The ubiquitous power of the cell phone

Jasson Urbach

21st July 2011

The rapid spread of cellular telephones in many African countries has been a remarkable and unexpected phenomenon particularly when one considers the high levels of poverty and social turmoil that occurs in many of these countries. Last year the Enterprise Africa! team visited Botswana in order to document the poverty alleviating aspects of the cellular telephone. Technology that has long been taken for granted by people in wealthy countries is making life easier, safer, and more prosperous for many, including the poor in developing countries. A result of the rapid diffusion of this technology is the creation of a vast number of jobs and enterprises, enabling many Africans to escape the poverty trap.

The most obvious benefit of cellular telephones is that they provide access to communication where none existed before. Families in remote areas, and farmers and businesses that could not afford or even obtain fixed lines, are now able to talk with loved ones, receive orders, schedule deliveries, and make appointments. Mobile phones were an immediate success, even in areas that already had access to landlines, because in addition to connectivity they offered services like itemised billing, prepaid or contract options, and other value-added services.

The greatest economic impact comes in the reduction of the costs of doing business. Better communication translates into higher productivity for large and medium-sized businesses, but it can mean a life changing difference for small businesses and businesses in remote areas. Entrepreneurs, once tied to a phone at a particular location, are now free to expand their businesses because they are always available to customers. Farmers and business people in rural areas can now receive orders on demand and schedule appointments and deliveries.

However, cellular telephones are no panacea for poverty. Like many good ideas for alleviating poverty, the expansion and effectiveness of mobile telephony in Botswana depends to a large extent on the policies adopted by the government. Botswana was granted independence from the British in 1966 and at the time was one of the ten poorest countries in the world. Gross Domestic Product (GDP) per capita was the equivalent of $2 (approximately R14) in current US dollars, and there was very little physical infrastructure. A common anecdote used to illustrate the country’s level of development is that there was only about 7 kilometres of tarred road in the entire country.

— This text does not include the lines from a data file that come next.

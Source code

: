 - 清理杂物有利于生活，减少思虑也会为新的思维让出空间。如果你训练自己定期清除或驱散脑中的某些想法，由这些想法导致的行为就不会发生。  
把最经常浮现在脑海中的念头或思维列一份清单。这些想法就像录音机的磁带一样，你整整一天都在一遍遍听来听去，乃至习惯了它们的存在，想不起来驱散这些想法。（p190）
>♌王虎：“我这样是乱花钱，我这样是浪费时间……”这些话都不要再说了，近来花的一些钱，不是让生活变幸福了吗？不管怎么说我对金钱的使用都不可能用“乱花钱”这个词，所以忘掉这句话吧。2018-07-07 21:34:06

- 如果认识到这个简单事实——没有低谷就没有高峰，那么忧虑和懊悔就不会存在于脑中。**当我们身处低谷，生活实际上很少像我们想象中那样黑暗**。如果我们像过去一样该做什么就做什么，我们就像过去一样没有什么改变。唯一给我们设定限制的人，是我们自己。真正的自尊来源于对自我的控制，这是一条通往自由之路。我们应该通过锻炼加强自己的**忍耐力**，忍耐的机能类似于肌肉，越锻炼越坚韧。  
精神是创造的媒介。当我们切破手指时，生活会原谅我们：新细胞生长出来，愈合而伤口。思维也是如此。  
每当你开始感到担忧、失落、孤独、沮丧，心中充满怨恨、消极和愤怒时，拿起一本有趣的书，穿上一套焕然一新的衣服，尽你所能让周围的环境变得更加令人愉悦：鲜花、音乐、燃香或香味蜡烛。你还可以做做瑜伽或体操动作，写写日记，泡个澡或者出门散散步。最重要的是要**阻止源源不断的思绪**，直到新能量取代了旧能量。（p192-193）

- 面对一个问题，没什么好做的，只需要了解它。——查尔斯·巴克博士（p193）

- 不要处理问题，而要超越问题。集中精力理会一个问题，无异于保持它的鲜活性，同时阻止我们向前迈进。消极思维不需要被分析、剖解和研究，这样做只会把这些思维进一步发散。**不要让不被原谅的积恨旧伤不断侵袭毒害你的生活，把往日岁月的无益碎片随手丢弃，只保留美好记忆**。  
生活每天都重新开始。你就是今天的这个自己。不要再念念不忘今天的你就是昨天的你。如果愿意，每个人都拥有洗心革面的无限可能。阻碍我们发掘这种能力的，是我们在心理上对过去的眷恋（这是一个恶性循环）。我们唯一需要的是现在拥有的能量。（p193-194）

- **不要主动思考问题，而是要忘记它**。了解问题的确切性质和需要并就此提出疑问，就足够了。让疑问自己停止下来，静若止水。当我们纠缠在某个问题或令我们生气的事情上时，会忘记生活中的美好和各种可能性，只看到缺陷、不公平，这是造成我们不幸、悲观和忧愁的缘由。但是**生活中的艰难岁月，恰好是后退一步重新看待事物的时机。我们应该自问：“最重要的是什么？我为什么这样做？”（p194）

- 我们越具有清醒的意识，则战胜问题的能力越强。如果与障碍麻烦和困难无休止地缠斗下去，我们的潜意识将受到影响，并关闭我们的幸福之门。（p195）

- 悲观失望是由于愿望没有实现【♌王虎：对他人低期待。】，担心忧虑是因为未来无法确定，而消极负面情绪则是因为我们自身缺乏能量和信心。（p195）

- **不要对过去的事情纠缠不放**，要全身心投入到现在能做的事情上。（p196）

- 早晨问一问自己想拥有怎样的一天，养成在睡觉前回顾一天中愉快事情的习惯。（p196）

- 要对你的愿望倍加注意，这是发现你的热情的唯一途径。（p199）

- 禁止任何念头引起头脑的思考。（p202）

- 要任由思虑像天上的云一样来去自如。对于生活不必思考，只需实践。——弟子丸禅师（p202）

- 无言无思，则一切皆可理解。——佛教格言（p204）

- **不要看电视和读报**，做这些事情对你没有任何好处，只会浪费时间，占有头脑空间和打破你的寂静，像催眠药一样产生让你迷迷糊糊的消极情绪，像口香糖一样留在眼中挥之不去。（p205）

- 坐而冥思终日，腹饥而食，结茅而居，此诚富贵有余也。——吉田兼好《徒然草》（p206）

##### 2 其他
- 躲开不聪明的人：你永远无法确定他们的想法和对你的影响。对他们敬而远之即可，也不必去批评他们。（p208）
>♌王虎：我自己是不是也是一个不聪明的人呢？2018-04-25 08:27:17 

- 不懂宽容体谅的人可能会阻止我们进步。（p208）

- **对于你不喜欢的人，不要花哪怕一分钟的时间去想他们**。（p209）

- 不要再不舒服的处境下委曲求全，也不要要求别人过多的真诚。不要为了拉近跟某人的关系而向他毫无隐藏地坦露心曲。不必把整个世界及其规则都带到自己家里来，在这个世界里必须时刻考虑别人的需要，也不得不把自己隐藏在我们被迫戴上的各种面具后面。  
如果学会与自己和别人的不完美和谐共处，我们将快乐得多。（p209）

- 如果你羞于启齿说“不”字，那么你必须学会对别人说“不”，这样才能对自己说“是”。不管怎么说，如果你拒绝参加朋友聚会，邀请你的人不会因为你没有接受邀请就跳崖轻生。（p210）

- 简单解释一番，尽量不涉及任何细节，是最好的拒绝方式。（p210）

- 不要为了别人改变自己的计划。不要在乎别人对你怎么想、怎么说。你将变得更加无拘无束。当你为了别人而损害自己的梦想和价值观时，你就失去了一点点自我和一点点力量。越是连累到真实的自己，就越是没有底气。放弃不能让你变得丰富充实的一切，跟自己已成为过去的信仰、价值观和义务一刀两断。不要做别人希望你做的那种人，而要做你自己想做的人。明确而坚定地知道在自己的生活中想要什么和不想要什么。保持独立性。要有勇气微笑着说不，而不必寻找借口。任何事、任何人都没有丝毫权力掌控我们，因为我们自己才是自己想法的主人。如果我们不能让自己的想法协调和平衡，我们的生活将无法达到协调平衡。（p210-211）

Diamonds were discovered in 1968 and the government channeled the revenue from these resources into developing both physical and social infrastructure. The government built roads and set up new electricity grids in addition to providing schools and health centres across the country. The Botswanan government continues to devote diamond revenues to development projects and has become world renowned for good governance and low levels of corruption. With the help a solid institutional foundation and one of Africa’s few functioning democracies, Botswana has effectively managed to escape the so-called natural resource curse.

According to The Wall Street Journal, ‘Botswana has Africa’s oldest continuous, multiparty democratic system of government, dating back to independence in 1966’. As a result of its sound economic policies, Botswana was rated Africa’s freest economy in The Heritage Foundation/Wall Street Journal’s 2006 Index of Economic Freedom. Not surprisingly the country’s market-led economy has had one of the world’s highest average growth rates during the past four decades and now has a per capita GDP (PPP) of $9,945 (about R70,000). The positive impact that Botswana’s economic policy has had on development serves as an example for the rest of Africa to follow.

The Botswana Telecommunications Authority (BTA) is considered a very successful regulator. The 1996 Act gave the agency complete independence in licensing operators and establishing and financing its own budget. Companies in the industry have recognised the BTA for its openness and consultative process in developing policy, its quick action, and its autonomy. In 1998, the BTA issued calls for tenders on two wireless network licences. Five companies submitted bids, the winning bids coming from Mascom Wireless and Vista Cellular (now Orange).

The number of cell phone subscribers jumped from zero in 1998 to 823,070 as of March 2006, reaching roughly half the population, compared to 132,034 fixed lines provided by the Botswana Telecommunications Company (a form of parastatal similar to Telkom in SA). Through its pro-market liberal policies, the Botswanan government played an important role in establishing the two multilateral service providers, which are currently fiercely competing for market share in the country.

Although Botswana’s telecommunications policy supports full liberalisation, the Botswana Telecommunications Company (BTC) continues to have a de facto monopoly on certain segments of the market. The BTC remains the only fixed line operator and the regulations currently require the two multilateral cell phone service providers to use existing BTC infrastructure for international calls. All outgoing international calls are routed through the BTC unless the BTC is unable to provide the connection. Furthermore, the BTC receives a portion of the revenue for all incoming international calls.

For Botswana’s information technology to continue its rapid development, it is imperative that the BTA remains autonomous and continues along the path of liberalisation. The telecommunications environment of Botswana has made, and continues to make, substantial progress to the benefit of all the country’s people. However, the full benefit of competition will only be realised when the monopoly of the fixed line operator has been phased out and there is open entry into the telephony market.

SA, similarly, has retained its monopoly fixed-line operator and limited the number of cellular telephone licences, not allowing open competition. The burden of this regulation increases the costs of doing business as well as the living expenses of ordinary citizens and needs to be lifted as soon as possible.